Ce retrait s’inscrit dans une dynamique plus large : la PAF prévoit de mettre hors service une centaine de ses anciens avions, dont les F-7PG et différentes variantes de Mirage, au cours de la prochaine décennie. Ces appareils ne sont plus à la hauteur des performances des avions de la force aérienne indienne, tels que les Rafale et Su-30MKI, notamment dans les affrontements au-delà de la portée visuelle. Cette diminution du nombre d’escadrons risque de faire passer la PAF de 25 à environ 20 unités d’ici 2028, augmentant sa vulnérabilité dans un contexte de conflit sur deux fronts – avec l’Inde à l’est et les tensions persistantes en Afghanistan à l’ouest. Les stratèges pakistanais misent sur le JF-17 Block III, équipé de missiles Ra’ad-II améliorés, pour assurer la pénétration à basse altitude, mais les retards dans la mise en service de ces chasseurs créent un vide critique.

Ce problème est exacerbé par la ralentissement de la production du JF-17 Thunder, développé conjointement par la PAF et la société chinoise Chengdu Aircraft Corporation (CAC) depuis 2007. Avec plus de 140 exemplaires déjà en service, le JF-17 Block III intègre un radar à antenne active AESA et des missiles PL-15, en théorie adaptés pour compenser les retraits du Mirage. Cependant, la cadence d’assemblage au Pakistan Aeronautical Complex (PAC) de Kamra a drastiquement chuté, malgré une commande supplémentaire de 30 appareils en 2024. Cette baisse est attribuée à des perturbations dans les chaînes d’approvisionnement liées aux sanctions américaines sur certains fournisseurs chinois, ainsi qu’à la pression financière liée à la dette extérieure pakistanaise, qui atteint environ 130 milliards de dollars et limite les budgets militaires.

La production du PAC, qui atteignait autrefois 20 à 25 appareils par an, est tombée à moins de 10 en 2025, selon des analyses de Quwa, freinée notamment par la pénurie de moteurs RD-93 issus de l’usine russe Klimov et des difficultés dans l’intégration des systèmes avioniques.
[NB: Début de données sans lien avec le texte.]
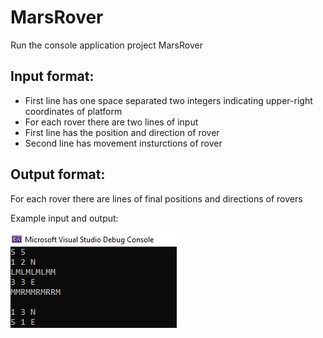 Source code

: # MarsRover

Run the console application project MarsRover

## Input format:

- First line has one space separated two integers indicating upper-right coordinates of platform
- For each rover there are two lines of input
- First line has the position and direction of rover
- Second line has movement insturctions of rover

## Output format:

For each rover there are lines of final positions and directions of rovers

Example input and output:

![Alt text](https://github.com/girayhan/MarsRover/blob/main/images/InputOutput.PNG)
Les ambitions d’exportation vers des pays comme le Myanmar, le Nigeria et l’Azerbaïdjan ne compensent pas cette baisse, les besoins domestiques restant prioritaires. Si certaines sources officielles affirment que la production suit son calendrier, les chiffres de livraison sont bien en deçà des objectifs : seulement 12 Block III ont été remis depuis 2023, loin des 150 à 200 unités prévues à terme.
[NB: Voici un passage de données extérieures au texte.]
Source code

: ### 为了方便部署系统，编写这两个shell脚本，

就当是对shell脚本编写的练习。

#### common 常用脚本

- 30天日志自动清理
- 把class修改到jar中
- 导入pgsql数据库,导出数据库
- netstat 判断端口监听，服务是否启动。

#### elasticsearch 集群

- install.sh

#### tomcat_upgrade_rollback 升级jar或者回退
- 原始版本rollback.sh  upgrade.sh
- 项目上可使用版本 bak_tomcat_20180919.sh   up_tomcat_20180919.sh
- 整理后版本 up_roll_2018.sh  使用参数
Pour le chef d’état-major de l’air pakistanais, le Maréchal Zaheer Ahmad Babar, la situation est délicate. Si des pistes alternatives telles que le chasseur chinois J-10CE ou un projet de co-production turque KAAN sont à l’étude, les contraintes budgétaires – avec une dépense militaire limitée à environ 2,7 % du PIB – freinent toute acquisition importante. Le retrait progressif des Mirages, inévitable pour une flotte moyenne d’âge de 45 ans, risque de révéler les faiblesses de la PAF, notamment lors d’exercices comme Zarb-e-Ahan, où les incursions simulées de la force indienne surclassent les anciennes machines pakistanaises.